当然,这场发生在轴心国的误击闹剧很快就被外交官们化解掉,而这些倒霉的水兵就只能接受这份来自日本人的特殊“礼物”了。
意大利在1937年11月6日宣布加入《反共产国际协定》,“柏林一罗马一东京”轴心正式形成。这时,意大利与中国实际上已处在敌对关系,不过出于种种考虑,两国暂时还没有彼此宣战。此时,派驻中国各地的意军总数已增至1200余人。
这期间的一个插曲是,遭受日本飞机轰炸的“蒙特库科利”号怎么也咽不下这口气,整天处在消极怠工状态。于是意政府不得不将其召回,改派该舰的姐妹舰“巴特鲁姆.科莱奥尼”号(Bartolomeo Colleoni)前往接替。
海上奇遇
接下来几年的情形似乎和上次大战时一样:虽然经历了警报,但一切又归于平静。但当意大利于1940年6月10日向英法宣战后,局面就变得不一样了。

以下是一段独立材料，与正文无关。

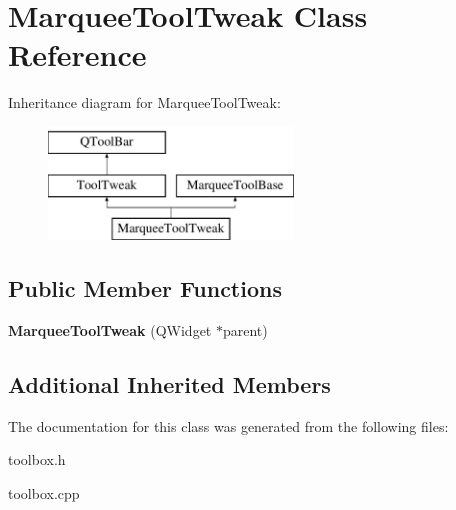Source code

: \hypertarget{class_marquee_tool_tweak}{\section{Marquee\-Tool\-Tweak Class Reference}
\label{class_marquee_tool_tweak}
}
Inheritance diagram for Marquee\-Tool\-Tweak\-:\begin{figure}[H]
\begin{center}
\leavevmode
\includegraphics[height=3.000000cm]{class_marquee_tool_tweak}
\end{center}
\end{figure}
\subsection*{Public Member Functions}
\begin{DoxyCompactItemize}
\item 
\hypertarget{class_marquee_tool_tweak_ac05c2e399fc62162142b43d3bcef605a}{{\bfseries Marquee\-Tool\-Tweak} (Q\-Widget $\ast$parent)}\label{class_marquee_tool_tweak_ac05c2e399fc62162142b43d3bcef605a}

\end{DoxyCompactItemize}
\subsection*{Additional Inherited Members}


The documentation for this class was generated from the following files\-:\begin{DoxyCompactItemize}
\item 
toolbox.\-h\item 
toolbox.\-cpp\end{DoxyCompactItemize}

在那之后不久,意大利海军司令部便下令将原驻马萨瓦的舰只调往中国。这倒不是进一步增强在华驻军的果断举措,而是基于殖民地受威胁的现实不得已而为之,简单的说,其实就是逃跑。当时,英军正在快速推进,大有一举击溃意大利“东非帝国”的可能。如果岌岌可危的厄立特里亚被占领,那么在那里的意大利军舰就要玩完了。
在英军最终攻占马萨瓦港之前不久,意舰“厄立特里亚”号和2艘武装商船“兰姆博Ⅰ”号和“兰姆博Ⅱ”号匆忙离港,驶往远东的避难所。但是这几艘船到不了中国的港口了。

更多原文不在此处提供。